- _EXERCISE_
Your answer should be every line of the records that contains the word "managers", copied as it stands.

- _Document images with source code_
★ ★ ★ ★

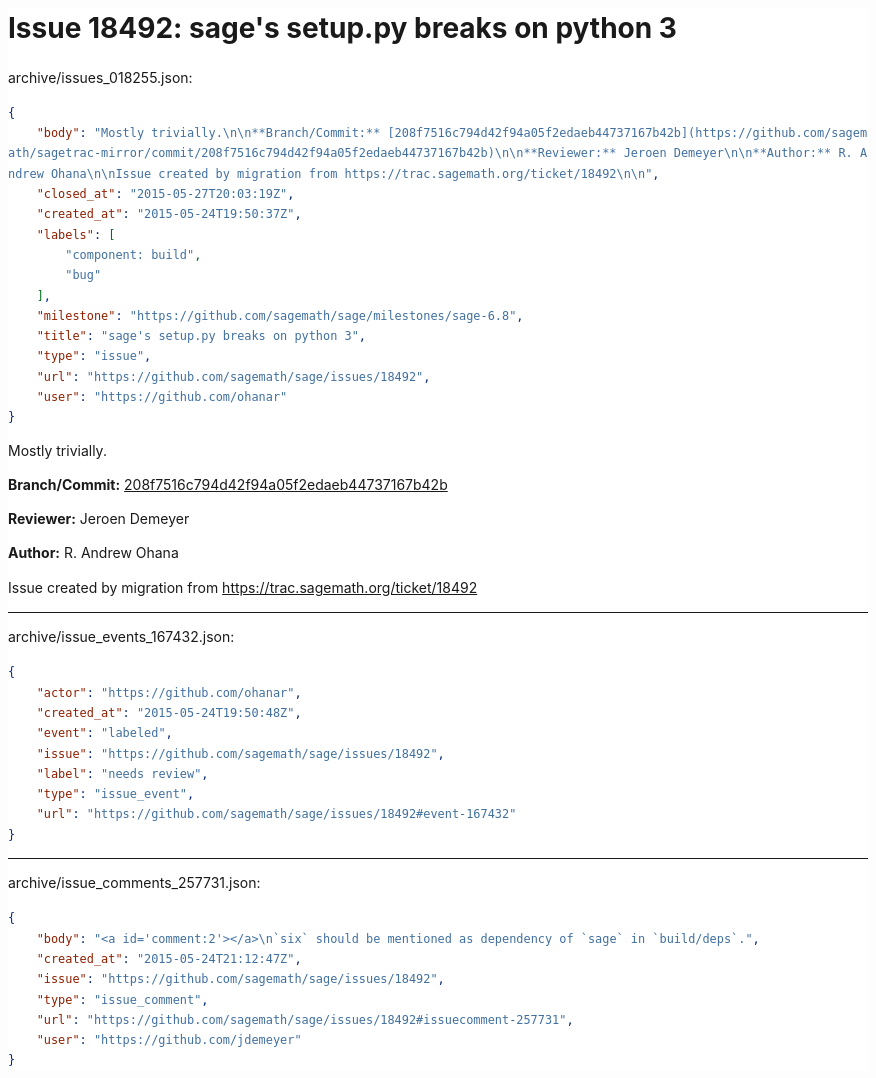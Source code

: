 # Issue 18492: sage's setup.py breaks on python 3

archive/issues_018255.json:
```json
{
    "body": "Mostly trivially.\n\n**Branch/Commit:** [208f7516c794d42f94a05f2edaeb44737167b42b](https://github.com/sagemath/sagetrac-mirror/commit/208f7516c794d42f94a05f2edaeb44737167b42b)\n\n**Reviewer:** Jeroen Demeyer\n\n**Author:** R. Andrew Ohana\n\nIssue created by migration from https://trac.sagemath.org/ticket/18492\n\n",
    "closed_at": "2015-05-27T20:03:19Z",
    "created_at": "2015-05-24T19:50:37Z",
    "labels": [
        "component: build",
        "bug"
    ],
    "milestone": "https://github.com/sagemath/sage/milestones/sage-6.8",
    "title": "sage's setup.py breaks on python 3",
    "type": "issue",
    "url": "https://github.com/sagemath/sage/issues/18492",
    "user": "https://github.com/ohanar"
}
```
Mostly trivially.

**Branch/Commit:** [208f7516c794d42f94a05f2edaeb44737167b42b](https://github.com/sagemath/sagetrac-mirror/commit/208f7516c794d42f94a05f2edaeb44737167b42b)

**Reviewer:** Jeroen Demeyer

**Author:** R. Andrew Ohana

Issue created by migration from https://trac.sagemath.org/ticket/18492





---

archive/issue_events_167432.json:
```json
{
    "actor": "https://github.com/ohanar",
    "created_at": "2015-05-24T19:50:48Z",
    "event": "labeled",
    "issue": "https://github.com/sagemath/sage/issues/18492",
    "label": "needs review",
    "type": "issue_event",
    "url": "https://github.com/sagemath/sage/issues/18492#event-167432"
}
```



---

archive/issue_comments_257731.json:
```json
{
    "body": "<a id='comment:2'></a>\n`six` should be mentioned as dependency of `sage` in `build/deps`.",
    "created_at": "2015-05-24T21:12:47Z",
    "issue": "https://github.com/sagemath/sage/issues/18492",
    "type": "issue_comment",
    "url": "https://github.com/sagemath/sage/issues/18492#issuecomment-257731",
    "user": "https://github.com/jdemeyer"
}
```

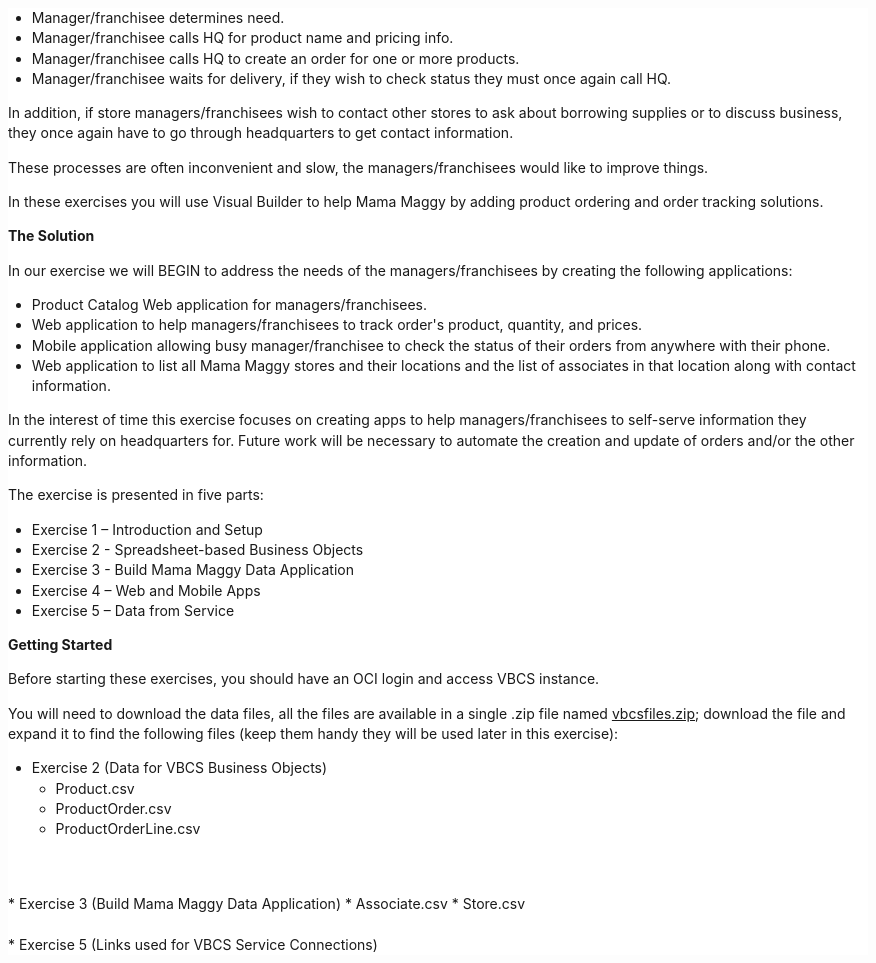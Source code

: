 * Manager/franchisee determines need.
* Manager/franchisee calls HQ for product name and pricing info.
* Manager/franchisee calls HQ to create an order for one or more products.
* Manager/franchisee waits for delivery, if they wish to check status they must once again call HQ.

In addition, if store managers/franchisees wish to contact other stores to ask about borrowing supplies or to discuss business, they once again have to go through headquarters to get contact information. 

These processes are often inconvenient and slow, the managers/franchisees would like to improve things.

In these exercises you will use Visual Builder to help Mama Maggy by adding product ordering and order tracking solutions.


**The Solution**

In our exercise we will BEGIN to address the needs of the managers/franchisees by creating the following applications:

- Product Catalog Web application for managers/franchisees.
- Web application to help managers/franchisees to track order's product, quantity, and prices.
- Mobile application allowing busy manager/franchisee to check the status of their orders from anywhere with their phone.
- Web application to list all Mama Maggy stores and their locations and the list of associates in that location along with contact information.

In the interest of time this exercise focuses on creating apps to help managers/franchisees to self-serve information they currently rely on headquarters for. Future work will be necessary to automate the creation and update of orders and/or the other information.

The exercise is presented in five parts:

* Exercise 1 – Introduction and Setup
* Exercise 2 - Spreadsheet-based Business Objects
* Exercise 3 - Build Mama Maggy Data Application
* Exercise 4 – Web and Mobile Apps
* Exercise 5 – Data from Service


**Getting Started**

Before starting these exercises, you should have an OCI login and access VBCS instance.

You will need to download the data files, all the files are available in a single .zip file named [vbcsfiles.zip](../files/vbcsfiles.zip); download the file and expand it to find the following files (keep them handy they will be used later in this exercise):
<br>

* Exercise 2 (Data for VBCS Business Objects)
  * Product.csv
  * ProductOrder.csv
  * ProductOrderLine.csv
<br>
<br>
* Exercise 3 (Build Mama Maggy Data Application)
  * Associate.csv
  * Store.csv
<br>
<br>
* Exercise 5 (Links used for VBCS Service Connections)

★ ★ ★ ★

- _TASK SOLUTION_
In addition, if store managers/franchisees wish to contact other stores to ask about borrowing supplies or to discuss business, they once again have to go through headquarters to get contact information. 
These processes are often inconvenient and slow, the managers/franchisees would like to improve things.
In our exercise we will BEGIN to address the needs of the managers/franchisees by creating the following applications:
- Product Catalog Web application for managers/franchisees.
- Web application to help managers/franchisees to track order's product, quantity, and prices.
In the interest of time this exercise focuses on creating apps to help managers/franchisees to self-serve information they currently rely on headquarters for. Future work will be necessary to automate the creation and update of orders and/or the other information.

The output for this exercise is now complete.